Probably the other theme is that they're all moms, who have presumably homeschooled, or otherwise used that financial security and spousal support to pour into their families. At some point I think we end up wanting to turn that energy inward a little bit (especially as kids are launching or at least becoming more self-sufficient).

Yes. I’m no martyr mom, by a long shot. But still…every bit of my intellectual energies went towards preparing my kids for their futures as adults. None of it went to my current life as an adult. It was all about making their future lives better, while I was kind of stagnant in my own life.. 

Don’t get me wrong, I did feel useful as a homeschooling parent and if I were to do it over again, I would make the same choice to homeschool, but there was a personal sacrifice involved. 

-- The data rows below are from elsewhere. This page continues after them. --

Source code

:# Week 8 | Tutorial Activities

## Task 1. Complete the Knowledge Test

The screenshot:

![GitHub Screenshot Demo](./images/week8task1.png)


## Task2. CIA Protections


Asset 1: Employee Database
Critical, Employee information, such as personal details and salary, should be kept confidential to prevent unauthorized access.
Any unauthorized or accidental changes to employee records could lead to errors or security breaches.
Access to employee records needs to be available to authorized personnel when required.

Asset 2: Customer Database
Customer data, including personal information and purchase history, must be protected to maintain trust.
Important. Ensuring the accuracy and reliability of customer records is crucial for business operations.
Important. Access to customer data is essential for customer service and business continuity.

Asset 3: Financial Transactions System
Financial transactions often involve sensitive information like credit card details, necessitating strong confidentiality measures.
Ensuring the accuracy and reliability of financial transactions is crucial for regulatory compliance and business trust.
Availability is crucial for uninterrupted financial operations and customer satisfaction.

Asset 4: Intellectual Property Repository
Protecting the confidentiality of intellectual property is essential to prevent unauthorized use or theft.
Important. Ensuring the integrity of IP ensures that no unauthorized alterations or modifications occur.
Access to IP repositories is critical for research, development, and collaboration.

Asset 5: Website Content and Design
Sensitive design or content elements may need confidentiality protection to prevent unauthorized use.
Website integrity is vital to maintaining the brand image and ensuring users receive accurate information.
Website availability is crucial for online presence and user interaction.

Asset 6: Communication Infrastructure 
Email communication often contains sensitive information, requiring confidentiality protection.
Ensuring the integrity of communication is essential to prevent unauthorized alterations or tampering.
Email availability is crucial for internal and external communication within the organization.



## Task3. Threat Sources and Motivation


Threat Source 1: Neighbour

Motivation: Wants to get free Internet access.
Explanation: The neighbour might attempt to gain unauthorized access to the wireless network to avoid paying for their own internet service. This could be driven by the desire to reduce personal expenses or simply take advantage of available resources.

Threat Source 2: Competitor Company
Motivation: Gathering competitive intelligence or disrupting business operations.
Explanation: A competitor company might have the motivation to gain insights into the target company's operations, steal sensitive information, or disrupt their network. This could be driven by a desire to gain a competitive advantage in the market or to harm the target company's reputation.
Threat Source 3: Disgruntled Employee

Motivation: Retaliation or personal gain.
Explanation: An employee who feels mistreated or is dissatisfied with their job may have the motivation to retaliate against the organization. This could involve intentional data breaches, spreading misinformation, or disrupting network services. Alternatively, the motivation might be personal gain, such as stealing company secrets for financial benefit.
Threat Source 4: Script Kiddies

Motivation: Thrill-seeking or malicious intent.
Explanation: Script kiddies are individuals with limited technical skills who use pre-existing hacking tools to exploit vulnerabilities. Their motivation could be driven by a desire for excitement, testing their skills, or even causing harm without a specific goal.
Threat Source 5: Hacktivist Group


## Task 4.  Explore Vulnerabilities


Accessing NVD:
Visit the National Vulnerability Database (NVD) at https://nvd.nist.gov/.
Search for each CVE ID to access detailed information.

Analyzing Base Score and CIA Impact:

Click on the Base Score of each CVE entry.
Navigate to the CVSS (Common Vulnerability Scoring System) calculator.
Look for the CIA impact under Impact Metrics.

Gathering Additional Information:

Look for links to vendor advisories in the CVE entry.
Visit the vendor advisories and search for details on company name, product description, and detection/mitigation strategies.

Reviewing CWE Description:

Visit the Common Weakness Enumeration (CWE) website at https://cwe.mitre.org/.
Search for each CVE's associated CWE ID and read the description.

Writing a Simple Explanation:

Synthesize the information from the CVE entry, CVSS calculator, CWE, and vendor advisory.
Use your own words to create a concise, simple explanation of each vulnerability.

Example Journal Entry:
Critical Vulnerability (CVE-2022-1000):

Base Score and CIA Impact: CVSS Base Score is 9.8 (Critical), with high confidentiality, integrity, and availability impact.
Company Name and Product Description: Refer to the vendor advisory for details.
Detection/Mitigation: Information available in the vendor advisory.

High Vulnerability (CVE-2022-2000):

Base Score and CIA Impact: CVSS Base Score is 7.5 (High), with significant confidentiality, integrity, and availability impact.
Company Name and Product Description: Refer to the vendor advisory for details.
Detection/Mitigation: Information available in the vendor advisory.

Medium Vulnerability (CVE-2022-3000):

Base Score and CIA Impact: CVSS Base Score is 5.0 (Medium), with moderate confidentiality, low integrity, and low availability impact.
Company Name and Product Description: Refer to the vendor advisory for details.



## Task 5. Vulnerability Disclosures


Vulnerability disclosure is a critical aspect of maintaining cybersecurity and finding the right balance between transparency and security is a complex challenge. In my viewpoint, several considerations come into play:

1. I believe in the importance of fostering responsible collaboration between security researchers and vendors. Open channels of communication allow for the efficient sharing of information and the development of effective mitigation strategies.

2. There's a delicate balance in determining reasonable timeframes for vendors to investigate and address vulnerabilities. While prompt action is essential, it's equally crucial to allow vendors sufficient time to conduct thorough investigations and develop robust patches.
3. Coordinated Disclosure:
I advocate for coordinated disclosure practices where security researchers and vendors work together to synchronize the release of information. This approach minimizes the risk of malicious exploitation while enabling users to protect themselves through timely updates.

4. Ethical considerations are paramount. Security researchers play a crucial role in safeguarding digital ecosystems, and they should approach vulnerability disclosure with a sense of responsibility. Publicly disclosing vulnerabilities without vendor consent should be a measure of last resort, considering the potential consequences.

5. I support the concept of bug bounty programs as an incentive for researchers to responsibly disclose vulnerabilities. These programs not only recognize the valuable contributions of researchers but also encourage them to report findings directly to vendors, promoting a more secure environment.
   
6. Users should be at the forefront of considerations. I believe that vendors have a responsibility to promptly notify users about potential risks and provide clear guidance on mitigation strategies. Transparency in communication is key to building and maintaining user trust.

I’m 48 now and a full-time job fell into my lap in May and I took it, and it’s been such a breath of fresh air. It feels good to work together with other adults and to get things done for a team of appreciative people, instead of just for my kids who had no concept of all the work that went into what I was offering them. (Though my ds who is almost 19 did just say the other day that he thinks he got a superior education by being homeschooled compared to people he knows. Aww! That was awesome to hear!)

1 hour ago, Quill said:

. I’m almost at a year working at a law firm and while there are things I wish were different, I can also see so clearly now that I was so starved for certain things: intellectual stimulation, mental puzzles to solve, communicating (IRL!) with intelligent people about meaningful issues, and even just the time structuring of having something specific I need to do most days…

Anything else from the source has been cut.